[Saved data entries]
..........

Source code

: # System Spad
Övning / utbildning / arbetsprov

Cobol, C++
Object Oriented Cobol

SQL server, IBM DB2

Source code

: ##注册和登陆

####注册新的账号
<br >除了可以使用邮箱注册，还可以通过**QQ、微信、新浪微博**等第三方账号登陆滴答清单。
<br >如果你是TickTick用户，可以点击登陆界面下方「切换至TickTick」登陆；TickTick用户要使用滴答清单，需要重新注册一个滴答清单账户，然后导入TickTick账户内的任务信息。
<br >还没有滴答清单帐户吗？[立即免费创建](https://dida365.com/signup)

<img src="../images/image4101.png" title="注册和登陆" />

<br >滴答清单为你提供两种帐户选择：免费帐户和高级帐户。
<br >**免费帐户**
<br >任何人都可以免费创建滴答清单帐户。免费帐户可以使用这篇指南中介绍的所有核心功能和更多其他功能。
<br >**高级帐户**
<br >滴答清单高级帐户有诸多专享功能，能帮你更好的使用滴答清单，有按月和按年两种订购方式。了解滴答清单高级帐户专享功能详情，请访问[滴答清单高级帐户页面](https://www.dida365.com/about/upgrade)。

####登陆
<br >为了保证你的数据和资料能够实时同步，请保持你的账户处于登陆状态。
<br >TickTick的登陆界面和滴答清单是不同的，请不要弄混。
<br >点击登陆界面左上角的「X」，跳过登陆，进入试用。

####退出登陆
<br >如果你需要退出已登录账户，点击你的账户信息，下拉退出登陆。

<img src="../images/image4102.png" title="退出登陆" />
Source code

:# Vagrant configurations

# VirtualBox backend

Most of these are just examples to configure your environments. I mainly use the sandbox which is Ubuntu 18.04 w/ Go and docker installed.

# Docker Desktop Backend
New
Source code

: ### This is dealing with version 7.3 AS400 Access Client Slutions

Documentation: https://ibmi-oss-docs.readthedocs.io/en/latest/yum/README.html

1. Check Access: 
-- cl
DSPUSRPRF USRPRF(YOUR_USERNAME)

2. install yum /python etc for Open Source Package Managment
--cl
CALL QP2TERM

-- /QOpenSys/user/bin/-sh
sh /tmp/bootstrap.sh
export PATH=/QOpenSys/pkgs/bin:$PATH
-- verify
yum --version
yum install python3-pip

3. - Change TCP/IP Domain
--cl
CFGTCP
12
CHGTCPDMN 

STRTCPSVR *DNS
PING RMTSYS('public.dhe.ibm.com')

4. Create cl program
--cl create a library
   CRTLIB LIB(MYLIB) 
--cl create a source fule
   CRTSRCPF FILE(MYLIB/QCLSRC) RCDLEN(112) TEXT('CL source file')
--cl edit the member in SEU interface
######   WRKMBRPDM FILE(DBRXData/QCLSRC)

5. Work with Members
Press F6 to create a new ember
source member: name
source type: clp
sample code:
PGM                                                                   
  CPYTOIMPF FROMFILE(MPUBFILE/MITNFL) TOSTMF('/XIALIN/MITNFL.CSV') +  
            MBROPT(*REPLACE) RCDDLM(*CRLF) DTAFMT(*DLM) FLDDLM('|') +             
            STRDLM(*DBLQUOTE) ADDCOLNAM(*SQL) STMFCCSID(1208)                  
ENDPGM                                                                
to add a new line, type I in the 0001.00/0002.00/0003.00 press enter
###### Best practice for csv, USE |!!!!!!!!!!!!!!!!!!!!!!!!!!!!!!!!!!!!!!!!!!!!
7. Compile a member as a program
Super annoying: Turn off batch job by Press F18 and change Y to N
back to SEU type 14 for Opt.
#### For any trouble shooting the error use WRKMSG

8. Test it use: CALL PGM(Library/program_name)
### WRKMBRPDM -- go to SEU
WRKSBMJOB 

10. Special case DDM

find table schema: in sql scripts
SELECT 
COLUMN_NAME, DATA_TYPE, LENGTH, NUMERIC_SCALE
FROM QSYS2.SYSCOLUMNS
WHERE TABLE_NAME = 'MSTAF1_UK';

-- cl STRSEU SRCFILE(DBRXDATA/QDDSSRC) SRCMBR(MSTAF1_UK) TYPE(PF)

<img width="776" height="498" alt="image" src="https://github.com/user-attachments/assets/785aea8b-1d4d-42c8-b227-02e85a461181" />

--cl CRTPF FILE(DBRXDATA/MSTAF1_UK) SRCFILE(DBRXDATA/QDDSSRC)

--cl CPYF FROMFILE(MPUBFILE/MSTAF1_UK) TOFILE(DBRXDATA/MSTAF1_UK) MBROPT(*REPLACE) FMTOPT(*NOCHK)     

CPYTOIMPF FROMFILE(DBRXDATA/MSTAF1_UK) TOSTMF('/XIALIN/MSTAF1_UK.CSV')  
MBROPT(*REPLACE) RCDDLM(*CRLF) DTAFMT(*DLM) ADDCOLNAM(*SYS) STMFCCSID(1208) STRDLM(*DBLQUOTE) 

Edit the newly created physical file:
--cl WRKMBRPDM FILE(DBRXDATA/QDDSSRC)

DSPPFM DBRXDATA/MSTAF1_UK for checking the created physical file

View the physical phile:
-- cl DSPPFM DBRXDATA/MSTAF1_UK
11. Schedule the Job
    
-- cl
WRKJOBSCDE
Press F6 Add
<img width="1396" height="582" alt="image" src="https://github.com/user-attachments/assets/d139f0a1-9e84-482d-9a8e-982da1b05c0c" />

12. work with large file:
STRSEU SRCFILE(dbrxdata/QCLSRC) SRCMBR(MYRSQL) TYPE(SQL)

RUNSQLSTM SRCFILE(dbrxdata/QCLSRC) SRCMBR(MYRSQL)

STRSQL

..........

*Work item:*
A word-for-word transcription of the data above is required.

*Task solution:*
Source code

: # System Spad
Övning / utbildning / arbetsprov

Cobol, C++
Object Oriented Cobol

SQL server, IBM DB2

Source code

: ##注册和登陆

####注册新的账号
<br >除了可以使用邮箱注册，还可以通过**QQ、微信、新浪微博**等第三方账号登陆滴答清单。
<br >如果你是TickTick用户，可以点击登陆界面下方「切换至TickTick」登陆；TickTick用户要使用滴答清单，需要重新注册一个滴答清单账户，然后导入TickTick账户内的任务信息。
<br >还没有滴答清单帐户吗？[立即免费创建](https://dida365.com/signup)

<img src="../images/image4101.png" title="注册和登陆" />

<br >滴答清单为你提供两种帐户选择：免费帐户和高级帐户。
<br >**免费帐户**
<br >任何人都可以免费创建滴答清单帐户。免费帐户可以使用这篇指南中介绍的所有核心功能和更多其他功能。
<br >**高级帐户**
<br >滴答清单高级帐户有诸多专享功能，能帮你更好的使用滴答清单，有按月和按年两种订购方式。了解滴答清单高级帐户专享功能详情，请访问[滴答清单高级帐户页面](https://www.dida365.com/about/upgrade)。

####登陆
<br >为了保证你的数据和资料能够实时同步，请保持你的账户处于登陆状态。
<br >TickTick的登陆界面和滴答清单是不同的，请不要弄混。
<br >点击登陆界面左上角的「X」，跳过登陆，进入试用。

####退出登陆
<br >如果你需要退出已登录账户，点击你的账户信息，下拉退出登陆。

<img src="../images/image4102.png" title="退出登陆" />
Source code

:# Vagrant configurations

# VirtualBox backend

Most of these are just examples to configure your environments. I mainly use the sandbox which is Ubuntu 18.04 w/ Go and docker installed.

# Docker Desktop Backend
New
Source code

: ### This is dealing with version 7.3 AS400 Access Client Slutions

Documentation: https://ibmi-oss-docs.readthedocs.io/en/latest/yum/README.html

1. Check Access: 
-- cl
DSPUSRPRF USRPRF(YOUR_USERNAME)

2. install yum /python etc for Open Source Package Managment
--cl
CALL QP2TERM

-- /QOpenSys/user/bin/-sh
sh /tmp/bootstrap.sh
export PATH=/QOpenSys/pkgs/bin:$PATH
-- verify
yum --version
yum install python3-pip

3. - Change TCP/IP Domain
--cl
CFGTCP
12
CHGTCPDMN 

STRTCPSVR *DNS
PING RMTSYS('public.dhe.ibm.com')

4. Create cl program
--cl create a library
   CRTLIB LIB(MYLIB) 
--cl create a source fule
   CRTSRCPF FILE(MYLIB/QCLSRC) RCDLEN(112) TEXT('CL source file')
--cl edit the member in SEU interface
######   WRKMBRPDM FILE(DBRXData/QCLSRC)

5. Work with Members
Press F6 to create a new ember
source member: name
source type: clp
sample code:
PGM                                                                   
  CPYTOIMPF FROMFILE(MPUBFILE/MITNFL) TOSTMF('/XIALIN/MITNFL.CSV') +  
            MBROPT(*REPLACE) RCDDLM(*CRLF) DTAFMT(*DLM) FLDDLM('|') +             
            STRDLM(*DBLQUOTE) ADDCOLNAM(*SQL) STMFCCSID(1208)                  
ENDPGM                                                                
to add a new line, type I in the 0001.00/0002.00/0003.00 press enter
###### Best practice for csv, USE |!!!!!!!!!!!!!!!!!!!!!!!!!!!!!!!!!!!!!!!!!!!!
7. Compile a member as a program
Super annoying: Turn off batch job by Press F18 and change Y to N
back to SEU type 14 for Opt.
#### For any trouble shooting the error use WRKMSG

8. Test it use: CALL PGM(Library/program_name)
### WRKMBRPDM -- go to SEU
WRKSBMJOB 

10. Special case DDM

find table schema: in sql scripts
SELECT 
COLUMN_NAME, DATA_TYPE, LENGTH, NUMERIC_SCALE
FROM QSYS2.SYSCOLUMNS
WHERE TABLE_NAME = 'MSTAF1_UK';

-- cl STRSEU SRCFILE(DBRXDATA/QDDSSRC) SRCMBR(MSTAF1_UK) TYPE(PF)

<img width="776" height="498" alt="image" src="https://github.com/user-attachments/assets/785aea8b-1d4d-42c8-b227-02e85a461181" />

--cl CRTPF FILE(DBRXDATA/MSTAF1_UK) SRCFILE(DBRXDATA/QDDSSRC)

--cl CPYF FROMFILE(MPUBFILE/MSTAF1_UK) TOFILE(DBRXDATA/MSTAF1_UK) MBROPT(*REPLACE) FMTOPT(*NOCHK)     

CPYTOIMPF FROMFILE(DBRXDATA/MSTAF1_UK) TOSTMF('/XIALIN/MSTAF1_UK.CSV')  
MBROPT(*REPLACE) RCDDLM(*CRLF) DTAFMT(*DLM) ADDCOLNAM(*SYS) STMFCCSID(1208) STRDLM(*DBLQUOTE) 

Edit the newly created physical file:
--cl WRKMBRPDM FILE(DBRXDATA/QDDSSRC)

DSPPFM DBRXDATA/MSTAF1_UK for checking the created physical file

View the physical phile:
-- cl DSPPFM DBRXDATA/MSTAF1_UK
11. Schedule the Job
    
-- cl
WRKJOBSCDE
Press F6 Add
<img width="1396" height="582" alt="image" src="https://github.com/user-attachments/assets/d139f0a1-9e84-482d-9a8e-982da1b05c0c" />

12. work with large file:
STRSEU SRCFILE(dbrxdata/QCLSRC) SRCMBR(MYRSQL) TYPE(SQL)

RUNSQLSTM SRCFILE(dbrxdata/QCLSRC) SRCMBR(MYRSQL)

STRSQL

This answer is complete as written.